Despite budget stress, US space ties strong: NASA (AFP)

PARIS (AFP) – Relations between the United States and its partners in space remain strong, despite tighter budgets and concerns about costs and delays in building the space station, NASA chief Charles Bolden said on Friday.

"We're talking about having vision and looking to the future, but planning that future in a very constrained fiscal environment," Bolden said in an interview on a tour to meet with European counterparts.

"I wouldn't say we're scaling back the dreams, what we're doing is that we are descoping, or at least discussing ways to descope, some of the missions that we've been planning for a number of years to fit within tighter budgetary constraints."

Bolden explained that "descoping" entailed scrutinising joint projects to pare back some costs but without affecting their key goals.

He gave the example of talks last month in which a joint US-European mission to Mars involving two landers examined options of having only one lander and reducing the instrument payload.

The NASA administrator met in Paris with the heads of the European Space Agency (ESA) and France's National Centre of Space Research (CNES). He heads to Italy next week for talks with Italian space agency chiefs.

The trip takes place when the US space shuttle is about to be phased out after helping to complete the International Space Station (ISS), a giant erector-set project troubled by cost blowouts and delays.

The United States has borne the lion's share, but indirect costs have also hit the Europeans and reduced the scope of scientific research aboard the orbital outpost.

That has sparked some grumbling about the point of the ISS and doubts whether Europe should join the US in future "prestige" projects such as a return to the Moon and, perhaps by 2030, explore Mars.

Bolden argued that the US partnership with ESA, Canada, Japan and Russia not only remained strong, it also had been fortified.

"The International Space Station has made everybody more willing to team up with America and the other partner nations," he said.

"Over the past 10 years we've seen what we can do in spite of the naysayers, in spite of all kinds of challenges.
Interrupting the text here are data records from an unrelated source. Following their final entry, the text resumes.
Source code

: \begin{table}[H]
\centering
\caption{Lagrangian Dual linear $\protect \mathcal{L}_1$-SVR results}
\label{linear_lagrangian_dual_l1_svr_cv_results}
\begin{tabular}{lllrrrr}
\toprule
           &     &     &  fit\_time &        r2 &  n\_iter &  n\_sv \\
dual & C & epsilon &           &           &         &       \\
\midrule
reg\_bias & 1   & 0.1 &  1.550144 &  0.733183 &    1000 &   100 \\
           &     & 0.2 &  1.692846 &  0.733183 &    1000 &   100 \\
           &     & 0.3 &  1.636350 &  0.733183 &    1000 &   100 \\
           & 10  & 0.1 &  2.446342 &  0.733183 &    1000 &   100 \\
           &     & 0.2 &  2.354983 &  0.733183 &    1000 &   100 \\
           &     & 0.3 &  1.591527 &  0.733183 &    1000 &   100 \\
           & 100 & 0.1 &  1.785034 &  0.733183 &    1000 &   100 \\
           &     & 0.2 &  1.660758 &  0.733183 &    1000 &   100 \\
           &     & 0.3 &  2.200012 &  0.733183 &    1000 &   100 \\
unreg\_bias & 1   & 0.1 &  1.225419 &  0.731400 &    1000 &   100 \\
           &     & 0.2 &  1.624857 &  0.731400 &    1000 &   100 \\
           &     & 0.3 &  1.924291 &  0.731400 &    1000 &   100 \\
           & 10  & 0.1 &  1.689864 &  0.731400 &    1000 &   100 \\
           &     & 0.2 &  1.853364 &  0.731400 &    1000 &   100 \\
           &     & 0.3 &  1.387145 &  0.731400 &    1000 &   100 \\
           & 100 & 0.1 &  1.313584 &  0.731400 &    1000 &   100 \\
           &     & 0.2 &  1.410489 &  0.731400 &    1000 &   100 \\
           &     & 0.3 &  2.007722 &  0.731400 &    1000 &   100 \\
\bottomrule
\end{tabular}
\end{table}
We have an operating space station that has been permanently occupied for a little bit more than 10 years now, has a full-time crew of six, always has an international crew onboard rather than any one nation, and is being serviced by more than four nations right now."

In recent weeks, the ISS has been visited by ESA's robot freighter, Japan's HTV spacecraft, Russia's Soyuz and Progress and the shuttle Endeavour.

Endeavour's sister, Atlantis, is set to launch to the ISS on July 8, the final mission in the 30-year shuttle programme. Bolden himself flew four times, twice as commander.

The reusable orbiter programme was driven by hopes of ushering in an era of simple, low-cost space travel.

But it turned out to be complex and massively expensive, requiring careful maintenance to address safety issues that led to the loss of two out of the five-shuttle fleet.

Phaseout means the United States will be without its own manned space capability for the first time in half a century.

Until a likely rocket-and-capsule alternative, provided this time by the private sector, becomes available, US astronauts will depend on getting into space aboard Russia's veteran Soyuz.

Bolden played down the significance of this, saying the United States had had experience of a similar gap after the loss of the shuttle Columbia in 2003.

"Almost all the companies tell us that they can have the capability available within three years after being awarded a contract. So we're talking about 2014, 2015 timeframe, which is about three years, a little bit more than three years from now," he said.